AGENCIA DE NOTICIAS ENLACE JUDÍO MÉXICO – Es la última muestra de una lista bastante larga. Por el momento. Aunque la singularidad de la falsa Misha DeFonseca(su nombre verdadero es Monique De Wael) reside en que ha sido condenada judicialmente a indemnizar a su editor. Misha-Monique (nacida en Bélgica en 1937) se hizo famosa en 1997 con la publicación de su autobiografía (“Misha. Una memoria del Holocausto”), traducida a 18 idiomas. 

Cartel de la película dirigida por Véra Belmont, basada en el libro de Misha De Fonseca.

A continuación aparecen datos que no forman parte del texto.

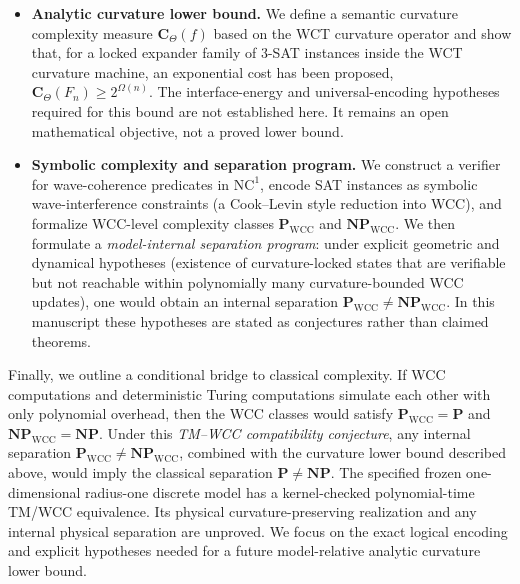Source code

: \documentclass[12pt]{article}
\theoremstyle{remark}
\begin{document}
\begin{itemize}
  \item \textbf{Analytic curvature lower bound.}
        We define a semantic curvature complexity measure $\mathbf{C}_\Theta(f)$
        based on the WCT curvature operator and show that, for a locked
        expander family of 3-SAT instances inside the WCT curvature machine,
        an exponential cost has been proposed,
        $\mathbf{C}_\Theta(F_n) \ge 2^{\Omega(n)}$.
        The interface-energy and universal-encoding hypotheses required
        for this bound are not established here. It remains an open
        mathematical objective, not a proved lower bound.

  \item \textbf{Symbolic complexity and separation program.}
        We construct a verifier for wave-coherence predicates in $\mathrm{NC}^1$,
        encode SAT instances as symbolic wave-interference constraints
        (a Cook--Levin style reduction into WCC), and formalize WCC-level
        complexity classes $\mathbf{P}_{\mathrm{WCC}}$ and $\mathbf{NP}_{\mathrm{WCC}}$.
        We then formulate a \emph{model-internal separation program}:
        under explicit geometric and dynamical hypotheses (existence of
        curvature-locked states that are verifiable but not reachable within
        polynomially many curvature-bounded WCC updates), one would obtain an
        internal separation
        $\mathbf{P}_{\mathrm{WCC}} \neq \mathbf{NP}_{\mathrm{WCC}}$.
        In this manuscript these hypotheses are stated as conjectures rather
        than claimed theorems.
\end{itemize}

Finally, we outline a conditional bridge to classical complexity.
If WCC computations and deterministic Turing computations simulate each
other with only polynomial overhead, then the WCC classes would satisfy
$\mathbf{P}_{\mathrm{WCC}} = \mathbf{P}$ and $\mathbf{NP}_{\mathrm{WCC}} = \mathbf{NP}$.
Under this \emph{TM--WCC compatibility conjecture}, any internal separation
$\mathbf{P}_{\mathrm{WCC}} \neq \mathbf{NP}_{\mathrm{WCC}}$, combined with the curvature
lower bound described above, would imply the classical separation
$\mathbf{P} \neq \mathbf{NP}$.
The specified frozen one-dimensional radius-one discrete model has a
kernel-checked polynomial-time TM/WCC equivalence. Its physical
curvature-preserving realization and any internal physical separation are
unproved. We focus on the exact logical encoding and explicit hypotheses
needed for a future model-relative analytic curvature lower bound.
\end{document}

En el libro se cuenta la terrorífica historia de una niña de cuatro años entregada -poco antes de ser arrestados por los nazis- por sus padres (una pareja judeobelga) a una familia católica. La pobre Misha, harta de que la maltraten sus padres suplentes, decide caminar 5.000 kilómetros mientras contempla los estragos que causa en Europa la Segunda Guerra Mundial. Finalmente, llega hasta Ucrania sana y salva. La niñita puede con todo: se alimenta de carne cruda siguiendo las enseñanzas de una manada de lobos, entra y sale cuando le apetece del gueto de Varsovia e incluso mata a un soldado alemán que pretendía violarla.

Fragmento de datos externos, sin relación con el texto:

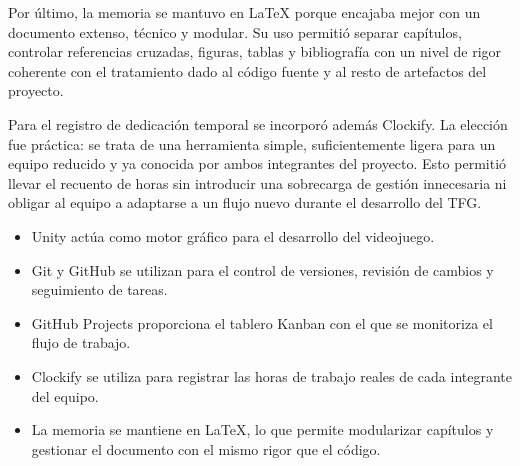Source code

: Por último, la memoria se mantuvo en LaTeX porque encajaba mejor con un documento extenso,
técnico y modular. Su uso permitió separar capítulos, controlar referencias cruzadas,
figuras, tablas y bibliografía con un nivel de rigor coherente con el tratamiento dado al
código fuente y al resto de artefactos del proyecto.

Para el registro de dedicación temporal se incorporó además Clockify. La elección fue
práctica: se trata de una herramienta simple, suficientemente ligera para un equipo
reducido y ya conocida por ambos integrantes del proyecto. Esto permitió llevar el
recuento de horas sin introducir una sobrecarga de gestión innecesaria ni obligar al
equipo a adaptarse a un flujo nuevo durante el desarrollo del TFG.

\begin{itemize}
    \item Unity actúa como motor gráfico para el desarrollo del videojuego.
    \item Git y GitHub se utilizan para el control de versiones, revisión de cambios y seguimiento de tareas.
    \item GitHub Projects proporciona el tablero Kanban con el que se monitoriza el flujo de trabajo.
    \item Clockify se utiliza para registrar las horas de trabajo reales de cada integrante del equipo.
    \item La memoria se mantiene en LaTeX, lo que permite modularizar capítulos y gestionar el documento con el mismo rigor que el código.
\end{itemize}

La realidad no inventada es que Monique era huérfana de padres católicos asesinados por los nazis en Bélgica cuando ella tenía siete años. Después continuó viviendo en la misma casa y asistiendo al mismo colegio, ahora adoptada por sus tíos. Fue en los años 80, emigrada a los Estados Unidos, cuando Monique alucina y se inviste de una identidad judía apócrifa hasta llegar a su gran éxito editorial, que recibió numerosos parabienes, entre otros los de la Fundación del Lobo en América del Norte y del superviviente de la Shoah y premio Nobel de la Paz Elie Wiesel. En 2014 la falsa Misha ha sido condenada por un tribunal de Massachusetts, en concepto de indemnización por daños y perjuicios, a pagar el equivalente de 16,4 millones de euros a la editorial Mt. Ivy Press.

La extraña pulsión de fabular sobre la catástrofe del Holocausto (o sobre las tragedias paralelas a la Shoah) también ha tenido sus cultivadores entre nosotros. Hace unos años, todos los medios difundieron el fraude cometido por Enric Marco, presidente de la asociación “Amical de Mauthausen”, una supuesta víctima del terror nazi que durante treinta años recorrió gran parte de la geografía española y europea relatando sus traumáticas experiencias en el campo de concentración de Flössenburg. Sin embargo, Marco jamás estuvo internado en ese campo ni fue un resistente torturado por la Gestapo.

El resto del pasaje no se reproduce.